Modeling to Normal Forms
I attended the on=line Data Modeling Boot Camp this past week. Among the presenters was Chris Date. He spoke about Normalization for Database Professionals. It was a deep dive into Normal Forms with proofs for why they hold true.
It got me thinking about how we create our models Specifically, what Normal Forms do we consider optimal? Or, which Normal Forms are practically achievable?
I don't have an answer (that's why I ask the questions here). I have Chris Date's answer, which I'll hold for a while. So, I ask you - How would you answer the above questions?
For my part, my conceptual data models do not have a Normal Form. They tend to be relational entities with no attributes. My logical data models tend to be in in 3NF, though I think that BCNF is optimal. My physical models tend to be 2NF for performance, which I think is optimal.
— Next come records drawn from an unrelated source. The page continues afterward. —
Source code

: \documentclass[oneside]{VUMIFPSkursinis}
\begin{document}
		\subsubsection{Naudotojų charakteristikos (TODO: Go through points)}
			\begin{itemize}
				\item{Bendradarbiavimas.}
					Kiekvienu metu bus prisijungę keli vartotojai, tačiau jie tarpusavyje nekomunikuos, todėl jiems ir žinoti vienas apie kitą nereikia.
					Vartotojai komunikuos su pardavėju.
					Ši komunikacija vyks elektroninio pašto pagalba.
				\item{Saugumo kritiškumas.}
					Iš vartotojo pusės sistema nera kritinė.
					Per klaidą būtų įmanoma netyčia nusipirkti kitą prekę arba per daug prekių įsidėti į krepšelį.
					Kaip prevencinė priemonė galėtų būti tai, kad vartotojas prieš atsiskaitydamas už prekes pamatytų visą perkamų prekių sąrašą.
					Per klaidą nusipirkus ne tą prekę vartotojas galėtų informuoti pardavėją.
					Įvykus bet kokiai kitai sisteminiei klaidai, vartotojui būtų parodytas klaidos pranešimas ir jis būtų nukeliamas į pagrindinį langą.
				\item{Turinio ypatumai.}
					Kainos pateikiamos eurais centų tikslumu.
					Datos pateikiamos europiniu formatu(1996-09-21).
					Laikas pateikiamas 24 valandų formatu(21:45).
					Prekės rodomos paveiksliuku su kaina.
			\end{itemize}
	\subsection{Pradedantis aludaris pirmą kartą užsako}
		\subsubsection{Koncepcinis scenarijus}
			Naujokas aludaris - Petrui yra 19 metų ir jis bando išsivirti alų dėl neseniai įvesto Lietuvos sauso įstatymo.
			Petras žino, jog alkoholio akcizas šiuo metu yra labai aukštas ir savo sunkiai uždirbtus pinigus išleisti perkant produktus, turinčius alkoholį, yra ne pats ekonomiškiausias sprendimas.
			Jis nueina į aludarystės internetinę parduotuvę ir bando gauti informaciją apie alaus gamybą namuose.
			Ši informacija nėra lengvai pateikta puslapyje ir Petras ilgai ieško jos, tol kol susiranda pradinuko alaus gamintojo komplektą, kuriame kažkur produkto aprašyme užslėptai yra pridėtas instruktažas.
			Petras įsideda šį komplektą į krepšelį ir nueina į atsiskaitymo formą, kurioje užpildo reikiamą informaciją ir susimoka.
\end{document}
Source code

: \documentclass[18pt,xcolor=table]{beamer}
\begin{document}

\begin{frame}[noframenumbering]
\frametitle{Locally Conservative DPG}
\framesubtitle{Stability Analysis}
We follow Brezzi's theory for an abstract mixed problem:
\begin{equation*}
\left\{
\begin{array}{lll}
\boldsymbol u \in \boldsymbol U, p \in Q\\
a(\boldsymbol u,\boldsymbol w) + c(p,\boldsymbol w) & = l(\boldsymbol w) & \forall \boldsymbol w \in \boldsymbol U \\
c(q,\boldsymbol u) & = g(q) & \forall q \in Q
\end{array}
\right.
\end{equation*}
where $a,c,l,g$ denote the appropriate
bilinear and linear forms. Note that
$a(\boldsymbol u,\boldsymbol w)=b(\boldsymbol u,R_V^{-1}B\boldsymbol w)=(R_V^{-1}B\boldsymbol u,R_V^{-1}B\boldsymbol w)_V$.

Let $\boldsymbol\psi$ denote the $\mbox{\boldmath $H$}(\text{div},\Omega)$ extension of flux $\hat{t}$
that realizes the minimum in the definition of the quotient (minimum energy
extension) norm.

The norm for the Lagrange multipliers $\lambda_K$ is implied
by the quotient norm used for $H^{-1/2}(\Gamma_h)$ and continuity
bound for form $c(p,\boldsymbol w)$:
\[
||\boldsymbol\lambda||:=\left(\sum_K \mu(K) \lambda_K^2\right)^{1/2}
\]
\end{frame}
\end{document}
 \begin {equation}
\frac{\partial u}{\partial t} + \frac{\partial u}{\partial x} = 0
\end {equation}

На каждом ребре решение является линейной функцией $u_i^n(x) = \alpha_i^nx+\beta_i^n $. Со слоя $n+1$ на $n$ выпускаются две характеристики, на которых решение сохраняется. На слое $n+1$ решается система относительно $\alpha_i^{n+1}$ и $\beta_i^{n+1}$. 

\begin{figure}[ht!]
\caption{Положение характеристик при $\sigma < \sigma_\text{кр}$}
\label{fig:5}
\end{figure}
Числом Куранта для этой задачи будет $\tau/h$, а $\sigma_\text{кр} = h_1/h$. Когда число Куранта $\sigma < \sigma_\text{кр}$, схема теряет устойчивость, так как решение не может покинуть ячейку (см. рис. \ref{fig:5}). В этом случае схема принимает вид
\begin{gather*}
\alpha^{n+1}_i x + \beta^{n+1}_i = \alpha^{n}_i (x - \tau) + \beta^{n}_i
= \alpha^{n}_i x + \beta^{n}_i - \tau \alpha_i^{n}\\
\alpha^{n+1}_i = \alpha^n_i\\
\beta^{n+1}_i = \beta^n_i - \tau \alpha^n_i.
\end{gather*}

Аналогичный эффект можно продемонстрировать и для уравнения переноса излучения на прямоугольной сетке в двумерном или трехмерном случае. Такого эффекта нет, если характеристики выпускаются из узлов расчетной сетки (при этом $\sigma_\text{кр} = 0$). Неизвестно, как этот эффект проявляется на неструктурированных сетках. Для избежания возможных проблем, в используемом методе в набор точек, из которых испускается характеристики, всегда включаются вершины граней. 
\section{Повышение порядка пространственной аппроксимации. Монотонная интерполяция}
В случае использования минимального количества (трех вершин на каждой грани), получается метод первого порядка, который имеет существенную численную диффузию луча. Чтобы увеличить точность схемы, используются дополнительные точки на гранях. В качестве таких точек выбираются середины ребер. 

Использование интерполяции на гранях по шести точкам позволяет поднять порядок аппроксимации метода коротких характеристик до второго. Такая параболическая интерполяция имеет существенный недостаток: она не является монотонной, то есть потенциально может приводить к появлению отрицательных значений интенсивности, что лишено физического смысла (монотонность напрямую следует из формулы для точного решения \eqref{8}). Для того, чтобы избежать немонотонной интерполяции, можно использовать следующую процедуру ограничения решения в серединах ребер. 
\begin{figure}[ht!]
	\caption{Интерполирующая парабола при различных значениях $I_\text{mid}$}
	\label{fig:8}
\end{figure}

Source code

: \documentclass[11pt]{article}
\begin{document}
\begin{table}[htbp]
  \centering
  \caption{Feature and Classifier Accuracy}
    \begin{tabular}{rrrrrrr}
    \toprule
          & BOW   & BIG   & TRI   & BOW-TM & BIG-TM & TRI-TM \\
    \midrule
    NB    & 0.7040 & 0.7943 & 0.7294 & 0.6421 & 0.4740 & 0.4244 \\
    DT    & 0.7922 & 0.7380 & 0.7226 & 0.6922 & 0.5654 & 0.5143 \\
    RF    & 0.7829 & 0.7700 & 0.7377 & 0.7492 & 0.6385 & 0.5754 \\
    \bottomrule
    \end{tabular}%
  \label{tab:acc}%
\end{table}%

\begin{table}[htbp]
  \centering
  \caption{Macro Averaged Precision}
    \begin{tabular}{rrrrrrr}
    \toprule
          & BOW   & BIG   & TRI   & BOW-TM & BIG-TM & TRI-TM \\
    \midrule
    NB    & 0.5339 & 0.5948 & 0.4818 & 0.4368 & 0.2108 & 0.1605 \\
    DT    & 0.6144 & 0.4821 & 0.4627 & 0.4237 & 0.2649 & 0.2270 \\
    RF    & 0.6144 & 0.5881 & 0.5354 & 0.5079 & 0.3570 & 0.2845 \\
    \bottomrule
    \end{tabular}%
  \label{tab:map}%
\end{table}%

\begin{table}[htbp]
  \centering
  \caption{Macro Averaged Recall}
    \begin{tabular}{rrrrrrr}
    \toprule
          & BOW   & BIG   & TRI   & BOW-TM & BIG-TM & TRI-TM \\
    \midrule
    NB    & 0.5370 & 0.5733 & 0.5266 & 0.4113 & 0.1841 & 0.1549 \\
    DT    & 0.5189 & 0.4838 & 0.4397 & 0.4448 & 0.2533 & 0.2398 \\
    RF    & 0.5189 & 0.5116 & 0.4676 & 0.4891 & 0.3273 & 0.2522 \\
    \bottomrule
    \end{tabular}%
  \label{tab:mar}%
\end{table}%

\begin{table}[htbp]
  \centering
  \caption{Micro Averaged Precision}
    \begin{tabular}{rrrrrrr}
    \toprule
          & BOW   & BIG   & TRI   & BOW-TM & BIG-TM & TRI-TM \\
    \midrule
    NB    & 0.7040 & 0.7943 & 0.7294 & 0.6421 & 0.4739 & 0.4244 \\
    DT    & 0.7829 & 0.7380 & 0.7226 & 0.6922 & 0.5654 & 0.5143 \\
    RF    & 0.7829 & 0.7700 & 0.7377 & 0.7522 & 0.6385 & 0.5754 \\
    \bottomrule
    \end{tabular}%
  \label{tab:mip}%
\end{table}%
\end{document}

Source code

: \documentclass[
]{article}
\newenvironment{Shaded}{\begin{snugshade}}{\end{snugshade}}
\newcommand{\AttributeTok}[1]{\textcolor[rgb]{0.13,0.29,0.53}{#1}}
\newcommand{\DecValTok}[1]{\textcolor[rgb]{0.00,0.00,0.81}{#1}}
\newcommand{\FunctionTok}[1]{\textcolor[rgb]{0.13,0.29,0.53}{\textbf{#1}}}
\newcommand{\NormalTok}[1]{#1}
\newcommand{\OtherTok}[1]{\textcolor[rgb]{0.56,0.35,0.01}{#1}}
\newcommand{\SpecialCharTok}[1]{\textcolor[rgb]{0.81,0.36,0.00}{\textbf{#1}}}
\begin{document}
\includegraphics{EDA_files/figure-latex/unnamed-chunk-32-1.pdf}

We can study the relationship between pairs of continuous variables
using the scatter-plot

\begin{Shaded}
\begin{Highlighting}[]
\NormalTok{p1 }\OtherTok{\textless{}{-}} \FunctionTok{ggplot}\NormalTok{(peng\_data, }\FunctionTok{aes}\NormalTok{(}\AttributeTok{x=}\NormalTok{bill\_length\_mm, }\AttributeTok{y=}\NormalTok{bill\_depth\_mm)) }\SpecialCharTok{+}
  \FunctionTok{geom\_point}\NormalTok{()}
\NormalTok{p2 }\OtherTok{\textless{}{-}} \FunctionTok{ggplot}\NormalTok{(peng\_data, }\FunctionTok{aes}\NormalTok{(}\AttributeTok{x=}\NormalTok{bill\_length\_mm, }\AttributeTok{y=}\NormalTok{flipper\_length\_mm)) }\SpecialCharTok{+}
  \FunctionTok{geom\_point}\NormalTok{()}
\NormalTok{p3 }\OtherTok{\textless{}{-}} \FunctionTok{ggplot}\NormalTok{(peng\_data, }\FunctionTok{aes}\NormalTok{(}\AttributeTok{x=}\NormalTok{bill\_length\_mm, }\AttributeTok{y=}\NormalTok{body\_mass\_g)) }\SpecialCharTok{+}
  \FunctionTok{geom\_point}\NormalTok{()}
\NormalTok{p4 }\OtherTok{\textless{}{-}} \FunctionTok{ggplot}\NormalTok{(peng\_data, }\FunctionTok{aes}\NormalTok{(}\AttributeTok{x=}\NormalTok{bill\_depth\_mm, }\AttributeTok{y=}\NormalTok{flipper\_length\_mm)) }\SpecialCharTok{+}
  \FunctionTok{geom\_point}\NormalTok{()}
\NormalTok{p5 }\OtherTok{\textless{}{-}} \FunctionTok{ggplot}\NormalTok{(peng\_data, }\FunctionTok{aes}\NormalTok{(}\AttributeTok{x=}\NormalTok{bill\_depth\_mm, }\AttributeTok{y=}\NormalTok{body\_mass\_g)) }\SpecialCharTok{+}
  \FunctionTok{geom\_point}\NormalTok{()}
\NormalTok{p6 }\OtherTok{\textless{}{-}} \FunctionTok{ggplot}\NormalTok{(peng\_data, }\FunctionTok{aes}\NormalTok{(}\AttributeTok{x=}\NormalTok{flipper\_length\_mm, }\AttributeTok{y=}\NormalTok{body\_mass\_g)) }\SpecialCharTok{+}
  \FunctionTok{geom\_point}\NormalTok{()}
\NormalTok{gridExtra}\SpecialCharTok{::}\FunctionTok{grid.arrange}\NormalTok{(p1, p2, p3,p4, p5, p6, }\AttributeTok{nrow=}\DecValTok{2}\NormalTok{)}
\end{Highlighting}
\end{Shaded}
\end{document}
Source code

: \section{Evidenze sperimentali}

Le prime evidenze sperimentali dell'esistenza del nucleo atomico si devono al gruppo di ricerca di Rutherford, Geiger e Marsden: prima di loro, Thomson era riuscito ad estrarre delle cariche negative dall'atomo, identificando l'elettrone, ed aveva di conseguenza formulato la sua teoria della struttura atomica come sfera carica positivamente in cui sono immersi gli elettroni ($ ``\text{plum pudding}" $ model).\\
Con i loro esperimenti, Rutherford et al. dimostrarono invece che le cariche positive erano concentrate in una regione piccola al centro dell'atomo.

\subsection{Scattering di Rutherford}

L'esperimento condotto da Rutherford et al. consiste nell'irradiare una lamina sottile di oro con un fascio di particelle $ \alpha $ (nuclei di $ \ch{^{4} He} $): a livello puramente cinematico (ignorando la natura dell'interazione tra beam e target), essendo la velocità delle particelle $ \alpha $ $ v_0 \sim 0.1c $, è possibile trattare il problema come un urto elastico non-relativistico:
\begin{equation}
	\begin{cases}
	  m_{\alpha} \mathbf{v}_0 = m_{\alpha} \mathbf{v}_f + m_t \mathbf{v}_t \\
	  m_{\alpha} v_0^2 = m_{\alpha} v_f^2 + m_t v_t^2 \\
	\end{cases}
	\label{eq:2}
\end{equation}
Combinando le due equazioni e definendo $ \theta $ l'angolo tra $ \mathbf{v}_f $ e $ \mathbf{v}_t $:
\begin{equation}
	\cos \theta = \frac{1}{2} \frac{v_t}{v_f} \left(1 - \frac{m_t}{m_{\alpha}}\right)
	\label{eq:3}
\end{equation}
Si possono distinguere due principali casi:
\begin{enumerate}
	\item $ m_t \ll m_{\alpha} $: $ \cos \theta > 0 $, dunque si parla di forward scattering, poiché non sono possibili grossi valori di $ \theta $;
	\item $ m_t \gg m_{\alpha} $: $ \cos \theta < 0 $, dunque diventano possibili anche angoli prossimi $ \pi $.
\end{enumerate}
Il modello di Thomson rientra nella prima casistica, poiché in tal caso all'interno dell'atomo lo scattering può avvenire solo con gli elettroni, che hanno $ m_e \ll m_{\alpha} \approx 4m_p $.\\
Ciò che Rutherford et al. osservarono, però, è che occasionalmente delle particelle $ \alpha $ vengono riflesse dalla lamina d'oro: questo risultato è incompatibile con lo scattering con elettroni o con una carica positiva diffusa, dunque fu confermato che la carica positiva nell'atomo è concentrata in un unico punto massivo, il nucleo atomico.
I try for 5NF. Most of the time though, once you hit 3NF, the model is also in BCNF, 4NF, and 5NF, as it is rare (but definitely possible) to see violations of these higher levels in practice.
I agree that it is uncommon for a model to reach 3NF and not also be in 4 & 5NF. I generally strive for 5NF unless situation demands otherwise.
So as with everything, the true answer is 'It depends'.
Agreed; there is always an 'it depends' but in my experience defining the logical model to 3NF is good enough to arrive at an optimal explanation of the data. The non-redundancy and adherence to keys is enough for practical purposes to derive a de-normalised database schema where necessary from a sound starting point.
However, there is no substitute for understanding the data and the business context in which it is set, so this is the best judge of whether the 3NF model needs to be taken further to represent the situation as is.